Comme dans les autres régions du pays, les jeunes de Béni Slimane sont aujourd’hui beaucoup plus préoccupés par le problème du chômage. La ville étant isolée et les aides pour la promotion de l’agriculture étant difficile à acquérir, les jeunes du village tournent en rond. Il n’y a toujours pas de gaz dans les foyers et les sociétés sont quasi inexistantes. Les habitants ont le sentiment d’avoir été oubliés. Ils attendent encore la construction d’un moulin de blé qui avait été annoncée depuis quelques années et qui semble aujourd’hui avoir été jetée aux oubliettes.

En somme, estiment les jeunes de Béni Slimane, dans ce coin isolé, il n’y a que Djezzy qui a songé à placer des installations pour capter le réseau téléphonique.

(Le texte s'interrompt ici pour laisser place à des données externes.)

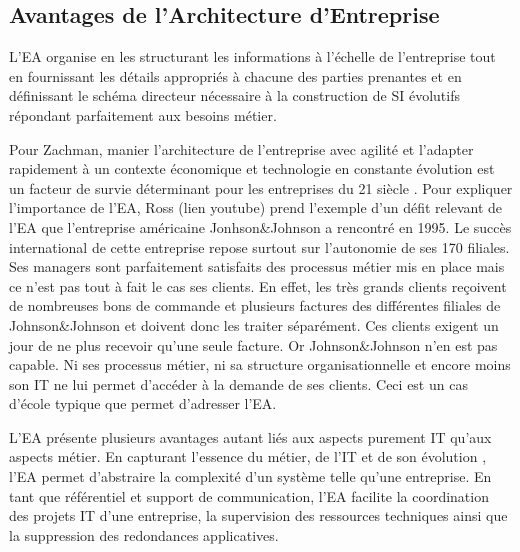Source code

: 


\subsection{Avantages de l'Architecture d'Entreprise}
L'EA organise en les structurant les informations à l'échelle de l'entreprise tout en fournissant les détails appropriés à chacune des parties prenantes et en définissant le schéma directeur nécessaire à la construction de SI évolutifs répondant parfaitement aux besoins métier. 


Pour Zachman, manier l'architecture de l'entreprise avec agilité et l'adapter rapidement à un contexte économique et technologie en constante évolution est un facteur de survie déterminant pour les entreprises du 21 siècle \cite{zachman1997enterprise}. Pour expliquer l'importance de l'EA, Ross (lien youtube) prend l'exemple d'un défit relevant de l'EA que l'entreprise américaine Jonhson\&Johnson a rencontré en 1995. Le succès international de cette entreprise repose surtout sur l'autonomie de ses 170 filiales. Ses managers sont parfaitement satisfaits des processus métier mis en place mais ce n'est pas tout à fait le cas ses clients. En effet, les très grands clients reçoivent de nombreuses bons de commande et plusieurs factures des différentes filiales de Johnson\&Johnson et doivent donc les traiter séparément. Ces clients exigent un jour de ne plus recevoir qu'une seule facture. Or Johnson\&Johnson n'en est pas capable. Ni ses processus métier, ni sa structure organisationnelle et encore moins son IT ne lui permet d'accéder à la demande de ses clients. Ceci est un cas d'école typique que permet d'adresser l'EA.

L'EA présente plusieurs avantages autant liés aux aspects purement IT qu'aux aspects métier. En capturant l'essence du métier, de l'IT et de son évolution \cite{lankhorst2013enterprise}, l'EA permet d'abstraire la complexité d'un système telle qu'une entreprise. En tant que référentiel et support de communication, l'EA facilite la coordination des projets IT d'une entreprise, la supervision des ressources techniques ainsi que la suppression des redondances applicatives\cite{shah2007frameworks}.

L’un des doyens de la région nuance cependant en disant: «les choses vont quand même beaucoup mieux, maintenant au moins nous pouvons nous procurer des bouteilles de gaz butane, auparavant, celui qui en avait devait bien la cacher soigneusement, sinon il était mort». Le doyen de Béni Slimane regrette que les travaux de la grande mosquée soient bloqués depuis plus de vingt ans. «Le ministre des Affaires religieuses devrait venir inspecter les lieux, mais il faut dire que nous sommes dans un coin perdu, les ministres ne viennent pas ici», déplore-t-il. Notre interlocuteur se gardera d’évoquer la période sanglante qu’a traversée la région. «Les gens veulent aujourd’hui faire la paix, il ne faut pas réveiller un chien qui dort», tranche-t-il dans un français impeccable.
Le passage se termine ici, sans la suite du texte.